Women like Raymond, who called themselves feminists, poisoned the minds of many of the cisgender lesbians of my generation, by speaking of trans women as male predators, the “avant garde of the patriarchy invading women’s spaces,” and men out to rape lesbians. You can easily find the hate speech by Googling the acronym, TERF, which stands for “trans exclusionary radical feminist.”

This growing list of women’s colleges being accepting of trans students is evidence of emergent understanding. For instance, there are icons from the 1960s, such as Gloria Steinem, who have repudiated their transphobic comments from the 70s.

Potts ends her essay with this statement:

Women-only institutions can welcome as many male or transgendered [sic] allies who want to join, but they have to support the idea that sometimes women can come first.

While she’s fundamentally wrong in considering trans women as men—this is not true biologically speaking, as gender identity (the sex of one’s brain) drives trans persons to transition, regardless of genital anatomy—I fully agree that “sometimes women can come first.” This is why I believe trans men have an ethical responsibility to transfer from women’s colleges upon completion of transition, just as the women’s colleges have an obligation to admit qualified trans women.

This takes me to Potts’s opinion about inclusivity, which means, as she states beautifully:

Every single work of art—every single institution, every group—can’t be about every person. Inclusivity should mean that every person is allowed to have a dialogue with it, to interrogate it, comment on it, and have the space to create their own art or institution or group to stand beside it.

I agree that the trans men have no justification for demanding the language be changed from sisterhood to siblinghood, or the genderqueer to demand the use of gender-neutral pronouns. Unless the college as a whole decides to become a “college for people of marginalized genders,” which would be an interesting experiment, demanding such can be viewed as misogynistic. But women who are trans, demanding to be seen and respected as women, are not being misogynistic.

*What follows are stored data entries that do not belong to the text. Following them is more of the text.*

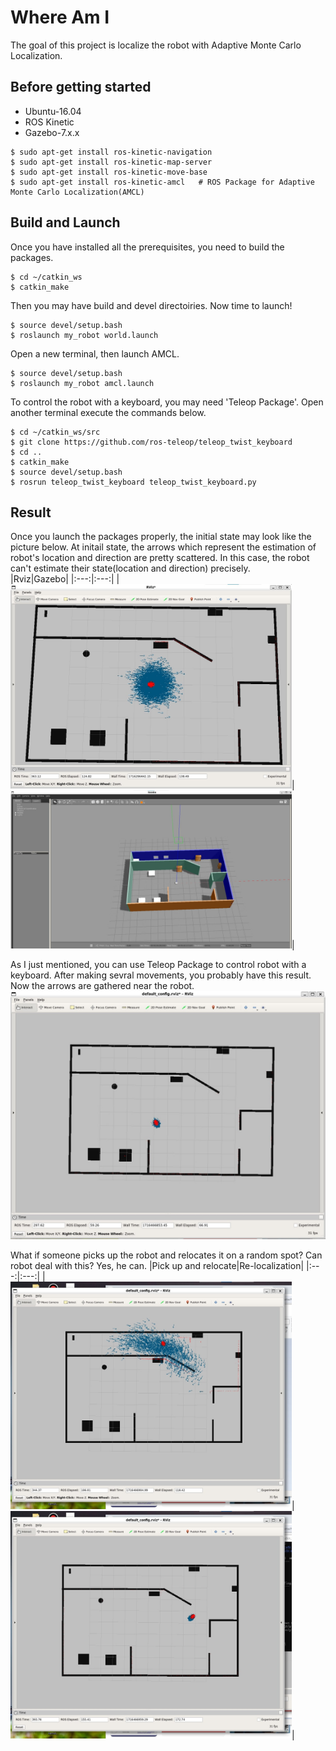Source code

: # Where Am I
The goal of this project is localize the robot with Adaptive Monte Carlo Localization.

## Before getting started
* Ubuntu-16.04  
* ROS Kinetic  
* Gazebo-7.x.x
```console
$ sudo apt-get install ros-kinetic-navigation
$ sudo apt-get install ros-kinetic-map-server
$ sudo apt-get install ros-kinetic-move-base
$ sudo apt-get install ros-kinetic-amcl   # ROS Package for Adaptive Monte Carlo Localization(AMCL)
```

## Build and Launch
Once you have installed all the prerequisites, you need to build the packages.
```console
$ cd ~/catkin_ws
$ catkin_make
```
Then you may have build and devel directoiries. Now time to launch!
```console
$ source devel/setup.bash
$ roslaunch my_robot world.launch
```
Open a new terminal, then launch AMCL.
```console
$ source devel/setup.bash
$ roslaunch my_robot amcl.launch
```
To control the robot with a keyboard, you may need 'Teleop Package'. Open another terminal execute the commands below.
```console
$ cd ~/catkin_ws/src
$ git clone https://github.com/ros-teleop/teleop_twist_keyboard
$ cd ..
$ catkin_make
$ source devel/setup.bash
$ rosrun teleop_twist_keyboard teleop_twist_keyboard.py
```

## Result
Once you launch the packages properly, the initial state may look like the picture below. At initail state, the arrows which represent the estimation of robot's location and direction are pretty scattered. In this case, the robot can't estimate their state(location and direction) precisely.  
|Rviz|Gazebo|
|:---:|:---:|
|<img src="initial_state_rviz.jpg" alt="initial_rviz" style="width:450px;"/>|<img src="initial_state_gazebo.jpg" alt="initial_rviz" style="width:450px;"/>|  

As I just mentioned, you can use Teleop Package to control robot with a keyboard. After making sevral movements, you probably have this result. Now the arrows are gathered near the robot.    
<img src="localized.jpg" alt="initial_rviz" style="width:600px;"/>   

What if someone picks up the robot and relocates it on a random spot? Can robot deal with this? Yes, he can.
|Pick up and relocate|Re-localization|
|:---:|:---:|
|<img src="relocation.jpg" alt="initial_rviz" style="width:450px;"/>|<img src="relocalized.jpg" alt="initial_rviz" style="width:450px;"/>|  
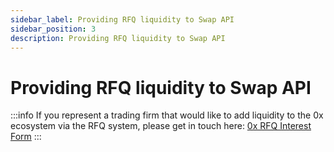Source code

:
 ```yaml
---
sidebar_label: Providing RFQ liquidity to Swap API
sidebar_position: 3
description: Providing RFQ liquidity to Swap API
---
```

# Providing RFQ liquidity to Swap API

:::info
If you represent a trading firm that would like to add liquidity to the 0x ecosystem via the RFQ system, please get in touch here: [0x RFQ Interest Form](https://docs.google.com/forms/d/e/1FAIpQLSen019JsWFZHluSgqSaPE\_WFVc4YBtNS4EKB8ondJJ40Eh8jw/viewform?usp=sf\_link)
:::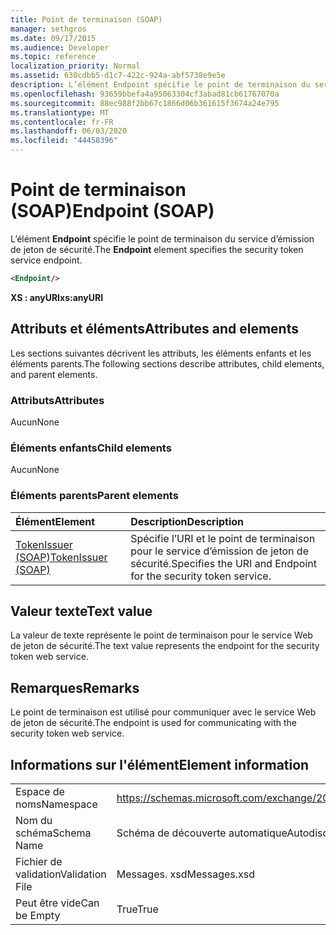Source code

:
 ```yaml
---
title: Point de terminaison (SOAP)
manager: sethgros
ms.date: 09/17/2015
ms.audience: Developer
ms.topic: reference
localization_priority: Normal
ms.assetid: 630cdbb5-d1c7-422c-924a-abf5738e9e5e
description: L’élément Endpoint spécifie le point de terminaison du service d’émission de jeton de sécurité.
ms.openlocfilehash: 93659bbefa4a95063304cf3abad81cb61767070a
ms.sourcegitcommit: 88ec988f2bb67c1866d06b361615f3674a24e795
ms.translationtype: MT
ms.contentlocale: fr-FR
ms.lasthandoff: 06/03/2020
ms.locfileid: "44458396"
---
```

# <a name="endpoint-soap"></a><span data-ttu-id="fdb1a-103">Point de terminaison (SOAP)</span><span class="sxs-lookup"><span data-stu-id="fdb1a-103">Endpoint (SOAP)</span></span>

<span data-ttu-id="fdb1a-104">L’élément **Endpoint** spécifie le point de terminaison du service d’émission de jeton de sécurité.</span><span class="sxs-lookup"><span data-stu-id="fdb1a-104">The **Endpoint** element specifies the security token service endpoint.</span></span> 
  
```XML
<Endpoint/>
```

 <span data-ttu-id="fdb1a-105">**XS : anyURI**</span><span class="sxs-lookup"><span data-stu-id="fdb1a-105">**xs:anyURI**</span></span>
## <a name="attributes-and-elements"></a><span data-ttu-id="fdb1a-106">Attributs et éléments</span><span class="sxs-lookup"><span data-stu-id="fdb1a-106">Attributes and elements</span></span>

<span data-ttu-id="fdb1a-107">Les sections suivantes décrivent les attributs, les éléments enfants et les éléments parents.</span><span class="sxs-lookup"><span data-stu-id="fdb1a-107">The following sections describe attributes, child elements, and parent elements.</span></span>
  
### <a name="attributes"></a><span data-ttu-id="fdb1a-108">Attributs</span><span class="sxs-lookup"><span data-stu-id="fdb1a-108">Attributes</span></span>

<span data-ttu-id="fdb1a-109">Aucun</span><span class="sxs-lookup"><span data-stu-id="fdb1a-109">None</span></span>
  
### <a name="child-elements"></a><span data-ttu-id="fdb1a-110">Éléments enfants</span><span class="sxs-lookup"><span data-stu-id="fdb1a-110">Child elements</span></span>

<span data-ttu-id="fdb1a-111">Aucun</span><span class="sxs-lookup"><span data-stu-id="fdb1a-111">None</span></span>
  
### <a name="parent-elements"></a><span data-ttu-id="fdb1a-112">Éléments parents</span><span class="sxs-lookup"><span data-stu-id="fdb1a-112">Parent elements</span></span>

|<span data-ttu-id="fdb1a-113">**Élément**</span><span class="sxs-lookup"><span data-stu-id="fdb1a-113">**Element**</span></span>|<span data-ttu-id="fdb1a-114">**Description**</span><span class="sxs-lookup"><span data-stu-id="fdb1a-114">**Description**</span></span>|
|:-----|:-----|
|[<span data-ttu-id="fdb1a-115">TokenIssuer (SOAP)</span><span class="sxs-lookup"><span data-stu-id="fdb1a-115">TokenIssuer (SOAP)</span></span>](tokenissuer-soap.md) <br/> |<span data-ttu-id="fdb1a-116">Spécifie l’URI et le point de terminaison pour le service d’émission de jeton de sécurité.</span><span class="sxs-lookup"><span data-stu-id="fdb1a-116">Specifies the URI and Endpoint for the security token service.</span></span>  <br/> |
   
## <a name="text-value"></a><span data-ttu-id="fdb1a-117">Valeur texte</span><span class="sxs-lookup"><span data-stu-id="fdb1a-117">Text value</span></span>

<span data-ttu-id="fdb1a-118">La valeur de texte représente le point de terminaison pour le service Web de jeton de sécurité.</span><span class="sxs-lookup"><span data-stu-id="fdb1a-118">The text value represents the endpoint for the security token web service.</span></span>
  
## <a name="remarks"></a><span data-ttu-id="fdb1a-119">Remarques</span><span class="sxs-lookup"><span data-stu-id="fdb1a-119">Remarks</span></span>

<span data-ttu-id="fdb1a-120">Le point de terminaison est utilisé pour communiquer avec le service Web de jeton de sécurité.</span><span class="sxs-lookup"><span data-stu-id="fdb1a-120">The endpoint is used for communicating with the security token web service.</span></span>
  
## <a name="element-information"></a><span data-ttu-id="fdb1a-121">Informations sur l'élément</span><span class="sxs-lookup"><span data-stu-id="fdb1a-121">Element information</span></span>

|||
|:-----|:-----|
|<span data-ttu-id="fdb1a-122">Espace de noms</span><span class="sxs-lookup"><span data-stu-id="fdb1a-122">Namespace</span></span>  <br/> |https://schemas.microsoft.com/exchange/2010/Autodiscover  <br/> |
|<span data-ttu-id="fdb1a-123">Nom du schéma</span><span class="sxs-lookup"><span data-stu-id="fdb1a-123">Schema Name</span></span>  <br/> |<span data-ttu-id="fdb1a-124">Schéma de découverte automatique</span><span class="sxs-lookup"><span data-stu-id="fdb1a-124">Autodiscover schema</span></span>  <br/> |
|<span data-ttu-id="fdb1a-125">Fichier de validation</span><span class="sxs-lookup"><span data-stu-id="fdb1a-125">Validation File</span></span>  <br/> |<span data-ttu-id="fdb1a-126">Messages. xsd</span><span class="sxs-lookup"><span data-stu-id="fdb1a-126">Messages.xsd</span></span>  <br/> |
|<span data-ttu-id="fdb1a-127">Peut être vide</span><span class="sxs-lookup"><span data-stu-id="fdb1a-127">Can be Empty</span></span>  <br/> |<span data-ttu-id="fdb1a-128">True</span><span class="sxs-lookup"><span data-stu-id="fdb1a-128">True</span></span>  <br/> |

I’ve written about the debate surrounding The Vagina Monologues at Mt. Holyoke, the incident related to language used by Planned Parenthood and NARAL, and the underlying recrudescence of political correctness among some younger trans activists. There is a growing environment of self-victimization, with hypersensitivity to triggers and microaggressions, but not all young trans activists in the privileged world of academia fall into that trap.

For me, a proud woman of intersex and trans history, who was born with male genitals as well as a uterus and a female gender identity, I know better than most just how complicated the intersection of the biological and social is in reality. As the first elected trans official in NOW history, I can appreciate the evolution of the women’s movement and the understanding many feminists have today which inspires their political work on behalf of the trans community. We are natural allies, cis and trans women, straight and gay, and we will be much stronger together than apart. We trans women can do our share by accepting the welcoming inclusivity of our sisters without demanding that the language used by women focus on us, and be about us. We can afford to set aside our particularity when needed in support of the universality of women’s liberation and equality.